Antartide: il tasso di scioglimento dei ghiacci triplicato negli ultimi 10 anni

Il tasso di scioglimento dei ghiacci nella parte più interessata da questo fenomeno in Antartide è triplicato nell’ultimo decennio, riferisce uno studio frutto di 21 anni di osservazioni. I ghiacciai nel mare di Amundsen, nella parte occidentale dell’Antartide, sono il primo fattore in termini di contributo all’innalzamento del livello dei mari, spiegano i ricercatori dell’Università californiana di Irvine del Laboratorio di Propulsione di Jet della Nasa, autori del rapporto stilato alcuni mesi fa, ma che sarà pubblicato il 5 dicembre sulla rivista Geophysical Research Letters.

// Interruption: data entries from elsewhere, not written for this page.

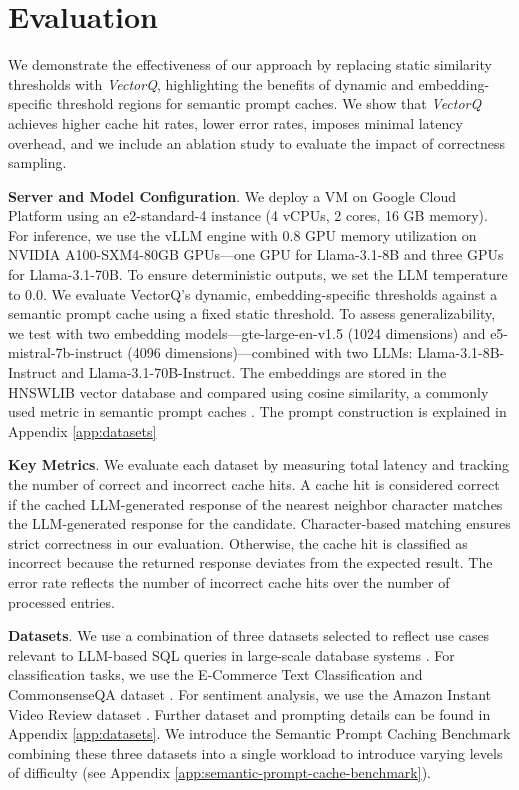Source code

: \section{Evaluation}
\label{experiments}

We demonstrate the effectiveness of our approach by replacing static similarity thresholds with \textit{VectorQ}, highlighting the benefits of dynamic and embedding-specific threshold regions for semantic prompt caches. We show that \textit{VectorQ} achieves higher cache hit rates, lower error rates, imposes minimal latency overhead, and we include an ablation study to evaluate the impact of correctness sampling.

\textbf{Server and Model Configuration}. We deploy a VM on Google Cloud Platform using an e2-standard-4 instance (4 vCPUs, 2 cores, 16 GB memory). For inference, we use the vLLM engine with 0.8 GPU memory utilization on NVIDIA A100-SXM4-80GB GPUs—one GPU for Llama-3.1-8B and three GPUs for Llama-3.1-70B. To ensure deterministic outputs, we set the LLM temperature to 0.0. We evaluate VectorQ's dynamic, embedding-specific thresholds against a semantic prompt cache using a fixed static threshold. To assess generalizability, we test with two embedding models—gte-large-en-v1.5 (1024 dimensions) and e5-mistral-7b-instruct (4096 dimensions)—combined with two LLMs: Llama-3.1-8B-Instruct and Llama-3.1-70B-Instruct. The embeddings are stored in the HNSWLIB vector database \cite{malkov2018efficient} and compared using cosine similarity, a commonly used metric in semantic prompt caches \cite{bang2023gptcache, dasgupta2025wallmartcache}. The prompt construction is explained in Appendix \ref{app:datasets}

\textbf{Key Metrics}. We evaluate each dataset by measuring total latency and tracking the number of correct and incorrect cache hits. A cache hit is considered correct if the cached LLM-generated response of the nearest neighbor character matches the LLM-generated response for the candidate. Character-based matching ensures strict correctness in our evaluation. Otherwise, the cache hit is classified as incorrect because the returned response deviates from the expected result. The error rate reflects the number of incorrect cache hits over the number of processed entries.

\textbf{Datasets}. We use a combination of three datasets selected to reflect use cases relevant to LLM-based SQL queries in large-scale database systems \cite{liu2024optimizing}. For classification tasks, we use the E-Commerce Text Classification \cite{saurabh-2023} and CommonsenseQA dataset \cite{talmor2018commonsenseqa}. For sentiment analysis, we use the Amazon Instant Video Review dataset \cite{ni2019justifying}. Further dataset and prompting details can be found in Appendix \ref{app:datasets}. We introduce the Semantic Prompt Caching Benchmark combining these three datasets into a single workload to introduce varying levels of difficulty (see Appendix \ref{app:semantic-prompt-cache-benchmark}).

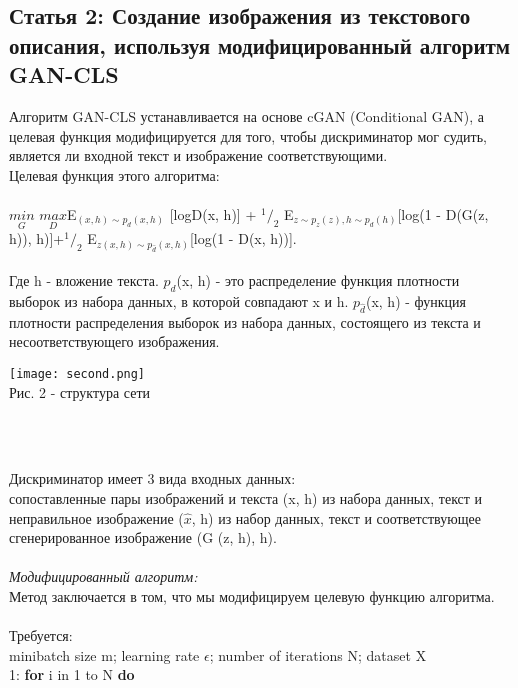 \documentclass{article}
\begin{document}
    \newpage
    \begin{center} 
    \section{Статья 2: Создание изображения из текстового описания, используя модифицированный алгоритм GAN-CLS}
    \end{center} 
    \large 
    Алгоритм GAN-CLS устанавливается на основе cGAN (Conditional GAN), а целевая функция модифицируется для того, чтобы дискриминатор мог судить, является ли входной текст и изображение соответствующими.\\
    Целевая функция этого алгоритма:\\ \\
    $\underset{G}{min}$ $\underset{D}{max}$E$_{(x,h) \sim p_{d}(x,h)}$ [logD(x, h)] + $^1/_2$ E$_{z \sim p_{z}(z),h \sim p_{d}(h)}$[log(1 - D(G(z, h)), h)]+$^1/_2$ E$_{z(x,h) \sim p_{\hat{d}}(x,h)}$[log(1 - D(x, h))].
    \\ \\
    Где h - вложение текста. $p_{d}$(x, h) - это распределение функция плотности выборок из набора данных, в которой совпадают x и h. $p_{\hat{d}}$(x, h) - функция плотности распределения выборок из набора данных, состоящего из текста и несоответствующего изображения.
    \\
    \begin{center} 
    \texttt{[image: second.png]}
    \\
    \caption{Рис. 2 - структура сети}
    \\ \\
    \end{center} 
    Дискриминатор имеет 3 вида входных данных:\\
    сопоставленные пары изображений и текста (x, h) из набора данных, текст и неправильное изображение ($\hat{x}$, h) из набор данных, текст и соответствующее сгенерированное изображение (G (z, h), h).
    \\ \\
    \textit{Модифицированный алгоритм:}\\
    Метод заключается в том, что мы модифицируем целевую функцию алгоритма.
    \\
    \\
    Требуется: \\
    minibatch size m; learning rate $\epsilon$; number of iterations N; dataset X \\
    1: \textbf {for} i in 1 to N \textbf {do}\\
\end{document}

“La diminuzione della massa di questi ghiacciai sta accelarando a ritmi sorprendenti”, ha commentato Isabella Velicogna, una scienziata del team che ha messo a punto l’analisi. “In base a precedenti studi, i cambiamenti nella regione hanno preso una piega drammatica già negli anni Novanta e abbiamo voluto valutare mettendo a confronto tutte le tecniche”, ha aggiunto. Il risultato è una forte convergenza tra metodologie e strumenti usati verso l’allarmante risultato: il volume di ghiaccio andato perduto dal 1992 corrisponde a una media di 83 gigaton per anno.
In pratica, è come se ogni anno si fosse sciolto l’equivalente del monte Everest ogni due anni, da 21 anni a questa parte.